§ **ACTION ITEM**: Look through the records below for the line with "Referenced by L\_\-create\_\-external\_\-macro\_\-list()." and the line with "Referenced by \_\-L\_\-load\_\-parameters(), and", then return those lines and all lines between, exactly.

· · · ·

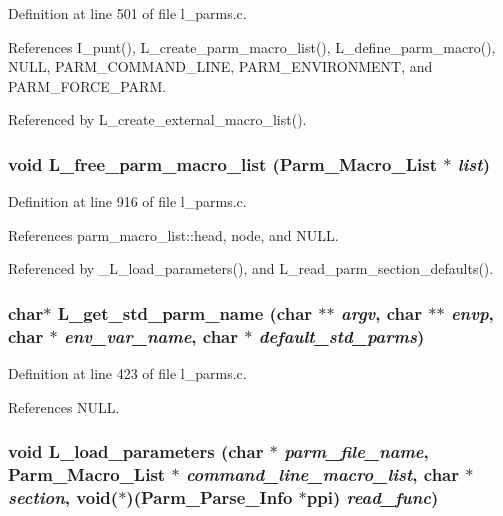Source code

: Definition at line 501 of file l\_\-parms.c.

References I\_\-punt(), L\_\-create\_\-parm\_\-macro\_\-list(), L\_\-define\_\-parm\_\-macro(), NULL, PARM\_\-COMMAND\_\-LINE, PARM\_\-ENVIRONMENT, and PARM\_\-FORCE\_\-PARM.

Referenced by L\_\-create\_\-external\_\-macro\_\-list().
\subsubsection{\setlength{\rightskip}{0pt plus 5cm}void L\_\-free\_\-parm\_\-macro\_\-list (\bf{Parm\_\-Macro\_\-List} $\ast$ {\em list})}\label{l__parms_8h_d4b06aa55eb13d77d7d2884ae752aef8}




Definition at line 916 of file l\_\-parms.c.

References parm\_\-macro\_\-list::head, node, and NULL.

Referenced by \_\-L\_\-load\_\-parameters(), and L\_\-read\_\-parm\_\-section\_\-defaults().
\subsubsection{\setlength{\rightskip}{0pt plus 5cm}char$\ast$ L\_\-get\_\-std\_\-parm\_\-name (char $\ast$$\ast$ {\em argv}, char $\ast$$\ast$ {\em envp}, char $\ast$ {\em env\_\-var\_\-name}, char $\ast$ {\em default\_\-std\_\-parms})}\label{l__parms_8h_388daec74010abed75e1a0530d065c97}




Definition at line 423 of file l\_\-parms.c.

References NULL.
\subsubsection{\setlength{\rightskip}{0pt plus 5cm}void L\_\-load\_\-parameters (char $\ast$ {\em parm\_\-file\_\-name}, \bf{Parm\_\-Macro\_\-List} $\ast$ {\em command\_\-line\_\-macro\_\-list}, char $\ast$ {\em section}, void($\ast$)(\bf{Parm\_\-Parse\_\-Info} $\ast$ppi) {\em read\_\-func})}\label{l__parms_8h_80475b4cf1dc53921096f8756a16b542}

· · · ·

§ **REPLY TO THE TASK**:
Referenced by L\_\-create\_\-external\_\-macro\_\-list().
\subsubsection{\setlength{\rightskip}{0pt plus 5cm}void L\_\-free\_\-parm\_\-macro\_\-list (\bf{Parm\_\-Macro\_\-List} $\ast$ {\em list})}\label{l__parms_8h_d4b06aa55eb13d77d7d2884ae752aef8}




Definition at line 916 of file l\_\-parms.c.

References parm\_\-macro\_\-list::head, node, and NULL.

Referenced by \_\-L\_\-load\_\-parameters(), and L\_\-read\_\-parm\_\-section\_\-defaults().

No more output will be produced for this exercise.